11-03-2021 01:31 AM - edited 11-03-2021 01:36 AM
Just saw a video about it by Rockstar Flipper on Youtube. He showed the screen that a buyer now gets when they want to make an offer, asks what payment method they want to have (immediately) charged if the seller accepts. Apparently it's in Beta so it won't happen with all offers. The thing that really surprises me is this: if they could figure out a way to take immediate payments for offers sent in this direction, why haven't they done it in the other direction (where a watcher-buyer accepts an offer made by the seller, but then gets days to pay)? If anything that should be the easier one, since the approval is made by the party who will pay, in real time, so why can't THAT trigger an automatic payment screen?
Anyway, hopefully the buyer-to-seller offer immediate payment is just the first and the other will follow, and just in itself it is incredible news, honestly I am kind of in shock, and I don't know how (or why) ebay apparently kept it secret until launching, but it's the biggest seller advantage change I've ever seen, that's for sure.
11-08-2021 06:38 PM
I am posting all over, and will continue to do so. I am highly p*ssed off.
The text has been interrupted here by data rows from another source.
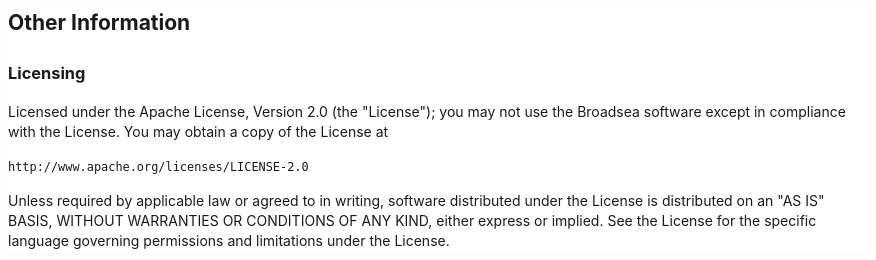 ## Other Information

### Licensing

Licensed under the Apache License, Version 2.0 (the "License");
you may not use the Broadsea software except in compliance with the License.
You may obtain a copy of the License at

    http://www.apache.org/licenses/LICENSE-2.0

Unless required by applicable law or agreed to in writing, software
distributed under the License is distributed on an "AS IS" BASIS,
WITHOUT WARRANTIES OR CONDITIONS OF ANY KIND, either express or implied.
See the License for the specific language governing permissions and
limitations under the License.
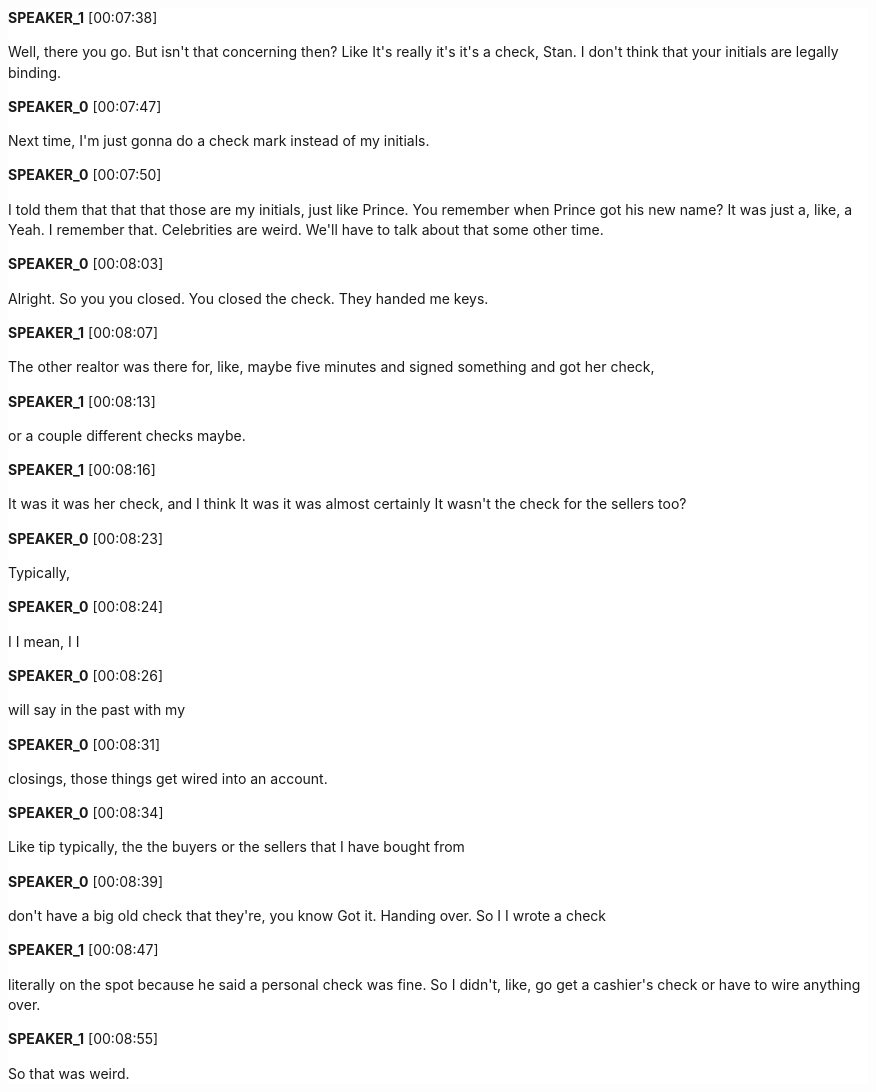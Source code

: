 **SPEAKER_1** [00:07:38]

Well, there you go. But isn't that concerning then? Like It's really it's it's a check, Stan. I don't think that your initials are legally binding.

**SPEAKER_0** [00:07:47]

Next time, I'm just gonna do a check mark instead of my initials.

**SPEAKER_0** [00:07:50]

I told them that that that those are my initials, just like Prince. You remember when Prince got his new name? It was just a, like, a Yeah. I remember that. Celebrities are weird. We'll have to talk about that some other time.

**SPEAKER_0** [00:08:03]

Alright. So you you closed. You closed the check. They handed me keys.

**SPEAKER_1** [00:08:07]

The other realtor was there for, like, maybe five minutes and signed something and got her check,

**SPEAKER_1** [00:08:13]

or a couple different checks maybe.

**SPEAKER_1** [00:08:16]

It was it was her check, and I think It was it was almost certainly It wasn't the check for the sellers too?

**SPEAKER_0** [00:08:23]

Typically,

**SPEAKER_0** [00:08:24]

I I mean, I I

**SPEAKER_0** [00:08:26]

will say in the past with my

**SPEAKER_0** [00:08:31]

closings, those things get wired into an account.

**SPEAKER_0** [00:08:34]

Like tip typically, the the buyers or the sellers that I have bought from

**SPEAKER_0** [00:08:39]

don't have a big old check that they're, you know Got it. Handing over. So I I wrote a check

**SPEAKER_1** [00:08:47]

literally on the spot because he said a personal check was fine. So I didn't, like, go get a cashier's check or have to wire anything over.

**SPEAKER_1** [00:08:55]

So that was weird.
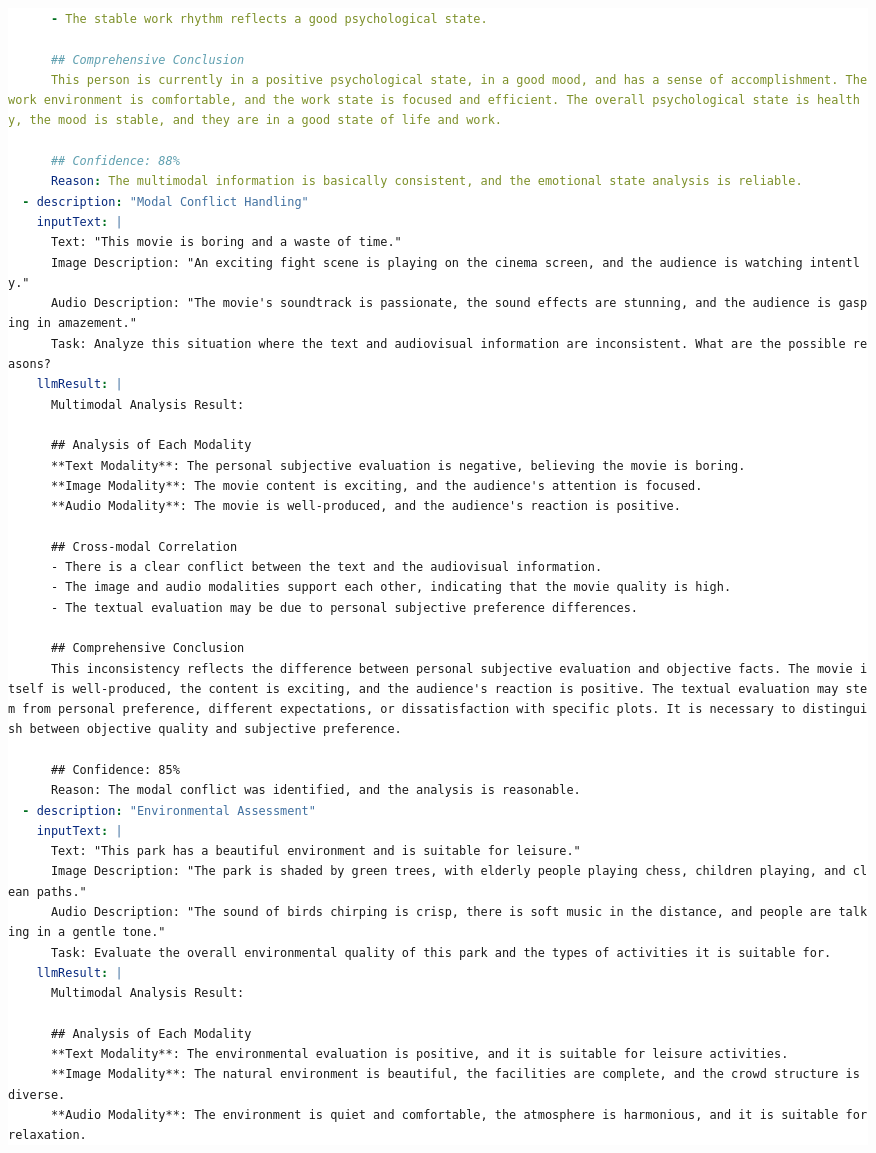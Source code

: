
 ```yaml
      - The stable work rhythm reflects a good psychological state.

      ## Comprehensive Conclusion
      This person is currently in a positive psychological state, in a good mood, and has a sense of accomplishment. The work environment is comfortable, and the work state is focused and efficient. The overall psychological state is healthy, the mood is stable, and they are in a good state of life and work.

      ## Confidence: 88%
      Reason: The multimodal information is basically consistent, and the emotional state analysis is reliable.
  - description: "Modal Conflict Handling"
    inputText: |
      Text: "This movie is boring and a waste of time."
      Image Description: "An exciting fight scene is playing on the cinema screen, and the audience is watching intently."
      Audio Description: "The movie's soundtrack is passionate, the sound effects are stunning, and the audience is gasping in amazement."
      Task: Analyze this situation where the text and audiovisual information are inconsistent. What are the possible reasons?
    llmResult: |
      Multimodal Analysis Result:

      ## Analysis of Each Modality
      **Text Modality**: The personal subjective evaluation is negative, believing the movie is boring.
      **Image Modality**: The movie content is exciting, and the audience's attention is focused.
      **Audio Modality**: The movie is well-produced, and the audience's reaction is positive.

      ## Cross-modal Correlation
      - There is a clear conflict between the text and the audiovisual information.
      - The image and audio modalities support each other, indicating that the movie quality is high.
      - The textual evaluation may be due to personal subjective preference differences.

      ## Comprehensive Conclusion
      This inconsistency reflects the difference between personal subjective evaluation and objective facts. The movie itself is well-produced, the content is exciting, and the audience's reaction is positive. The textual evaluation may stem from personal preference, different expectations, or dissatisfaction with specific plots. It is necessary to distinguish between objective quality and subjective preference.

      ## Confidence: 85%
      Reason: The modal conflict was identified, and the analysis is reasonable.
  - description: "Environmental Assessment"
    inputText: |
      Text: "This park has a beautiful environment and is suitable for leisure."
      Image Description: "The park is shaded by green trees, with elderly people playing chess, children playing, and clean paths."
      Audio Description: "The sound of birds chirping is crisp, there is soft music in the distance, and people are talking in a gentle tone."
      Task: Evaluate the overall environmental quality of this park and the types of activities it is suitable for.
    llmResult: |
      Multimodal Analysis Result:

      ## Analysis of Each Modality
      **Text Modality**: The environmental evaluation is positive, and it is suitable for leisure activities.
      **Image Modality**: The natural environment is beautiful, the facilities are complete, and the crowd structure is diverse.
      **Audio Modality**: The environment is quiet and comfortable, the atmosphere is harmonious, and it is suitable for relaxation.
```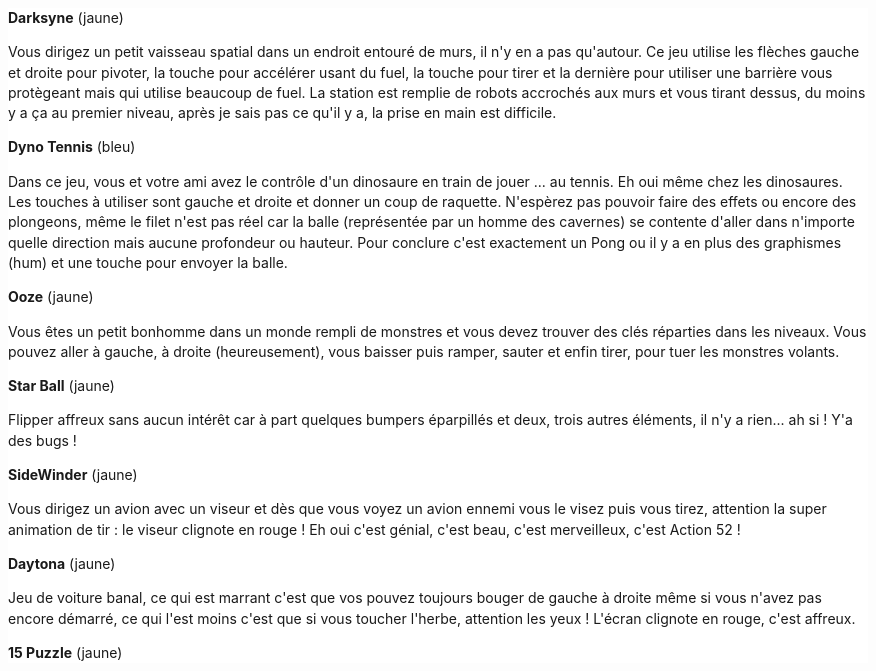   

**Darksyne** (jaune)  

  

Vous dirigez un petit vaisseau spatial dans un endroit entouré de murs, il n'y en a pas qu'autour. Ce jeu utilise les flèches gauche et droite pour pivoter, la touche pour accélérer usant du fuel, la touche pour tirer et la dernière pour utiliser une barrière vous protègeant mais qui utilise beaucoup de fuel. La station est remplie de robots accrochés aux murs et vous tirant dessus, du moins y a ça au premier niveau, après je sais pas ce qu'il y a, la prise en main est difficile.  

  

**Dyno Tennis** (bleu)   

  

Dans ce jeu, vous et votre ami avez le contrôle d'un dinosaure en train de jouer ... au tennis. Eh oui même chez les dinosaures. Les touches à utiliser sont gauche et droite et donner un coup de raquette. N'espèrez pas pouvoir faire des effets ou encore des plongeons, même le filet n'est pas réel car la balle (représentée par un homme des cavernes) se contente d'aller dans n'importe quelle direction mais aucune profondeur ou hauteur. Pour conclure c'est exactement un Pong ou il y a en plus des graphismes (hum) et une touche pour envoyer la balle.   

  

**Ooze** (jaune)  

  

Vous êtes un petit bonhomme dans un monde rempli de monstres et vous devez trouver des clés réparties dans les niveaux. Vous pouvez aller à gauche, à droite (heureusement), vous baisser puis ramper, sauter et enfin tirer, pour tuer les monstres volants.  

  

**Star Ball** (jaune)  

  

Flipper affreux sans aucun intérêt car à part quelques bumpers éparpillés et deux, trois autres éléments, il n'y a rien... ah si ! Y'a des bugs !  

  

**SideWinder** (jaune)  

  

Vous dirigez un avion avec un viseur et dès que vous voyez un avion ennemi vous le visez puis vous tirez, attention la super animation de tir : le viseur clignote en rouge ! Eh oui c'est génial, c'est beau, c'est merveilleux, c'est Action 52 !  

  

**Daytona** (jaune)  

  

Jeu de voiture banal, ce qui est marrant c'est que vos pouvez toujours bouger de gauche à droite même si vous n'avez pas encore démarré, ce qui l'est moins c'est que si vous toucher l'herbe, attention les yeux ! L'écran clignote en rouge, c'est affreux.  

  

**15 Puzzle** (jaune)  

  
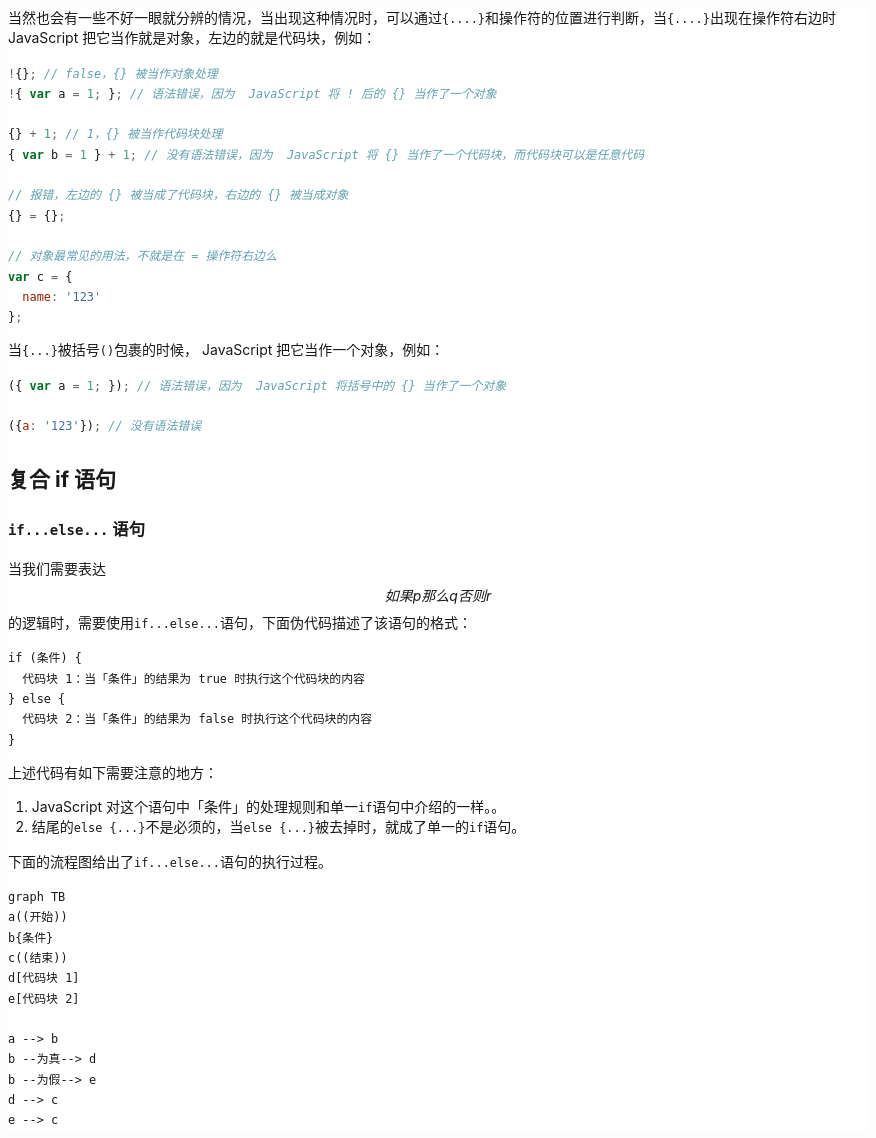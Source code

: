 
当然也会有一些不好一眼就分辨的情况，当出现这种情况时，可以通过`{....}`和操作符的位置进行判断，当`{....}`出现在操作符右边时 JavaScript 把它当作就是对象，左边的就是代码块，例如：

```javascript
!{}; // false，{} 被当作对象处理
!{ var a = 1; }; // 语法错误，因为  JavaScript 将 ! 后的 {} 当作了一个对象

{} + 1; // 1，{} 被当作代码块处理
{ var b = 1 } + 1; // 没有语法错误，因为  JavaScript 将 {} 当作了一个代码块，而代码块可以是任意代码

// 报错，左边的 {} 被当成了代码块，右边的 {} 被当成对象
{} = {};

// 对象最常见的用法，不就是在 = 操作符右边么
var c = {
  name: '123'
};
```

当`{...}`被括号`()`包裹的时候， JavaScript 把它当作一个对象，例如：

```javascript
({ var a = 1; }); // 语法错误，因为  JavaScript 将括号中的 {} 当作了一个对象

({a: '123'}); // 没有语法错误
```

## 复合 if 语句

### `if...else...` 语句

当我们需要表达$$如果 p 那么 q 否则 r$$的逻辑时，需要使用`if...else...`语句，下面伪代码描述了该语句的格式：

```
if (条件) {
  代码块 1：当「条件」的结果为 true 时执行这个代码块的内容
} else {
  代码块 2：当「条件」的结果为 false 时执行这个代码块的内容
}
```
上述代码有如下需要注意的地方：

1. JavaScript 对这个语句中「条件」的处理规则和单一`if`语句中介绍的一样。。
1. 结尾的`else {...}`不是必须的，当`else {...}`被去掉时，就成了单一的`if`语句。

下面的流程图给出了`if...else...`语句的执行过程。

```{mermaid}
graph TB
a((开始))
b{条件}
c((结束))
d[代码块 1]
e[代码块 2]
 
a --> b
b --为真--> d
b --为假--> e
d --> c
e --> c
```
There is SO MUCH wrong with this new scheme. I am reluctant to write it all out. However, I am furious, so it will be quite easy.
First of all, where was the communication on this? None WHATSOEVER. This is very wrong and unprofessional on Ebay's part. You NEVER institute a program where you automatically charge people's payment methods without proper communication. Never. eBay is asking for a lawsuit. Period.
I am a buyer and a seller. I often find products on ebay to resell cheaply, so I purchase items and then resell. No worries there. I often make best offers and then I group all my purchases and pay immediately, or I send messages to my seller, letting them know EXACTLY when I will send payment. Then I keep my word. I always pay.
I first noticed it the other day. I made an offer and the seller accepted, and then a few moments later, I see the item in my paid items list. At first I was like "huh, I must have been sleepy when I paid, because I don't remember checking this out."
Then I forgot about it. Then it happened again, and I was like wait, I KNOW FOR SURE I didn't check this out yet, since I am grouping this purchase with another best offer I am waiting for a reply on from the same seller. That's when I go check my order details, and sure enough, eBay tells me that they "AUTOMATICALLY charged my payment method for this purchase."
What? How dare they do this? I DID NOT GIVE PERMISSION FOR THIS!
The indignation I feel now cannot be quenched.
The reasons that this new facade of a scheme is so wrong are numerous. But the few that come to mind are:
1. Unauthorized purchases - leading to an increase in payment disputes = Bad for sellers/good for ebay.
2. Unauthorized purchases - buyer simply not ready to pay = Turn off for Buyers/Bad for sellers.
3. Automatic charge to card issues - I use a debit card and pay directly from my funds in my account = Overdraft potential or what if I needed that funds to buy food for my child, and ebay just charges it automatically and I was waiting to get paid TOMORROW.
4. Sometimes you need to cancel a purchase BEFORE paying - Payment automatically charged = more work needed to refund buyer, instead of a simple cancellation.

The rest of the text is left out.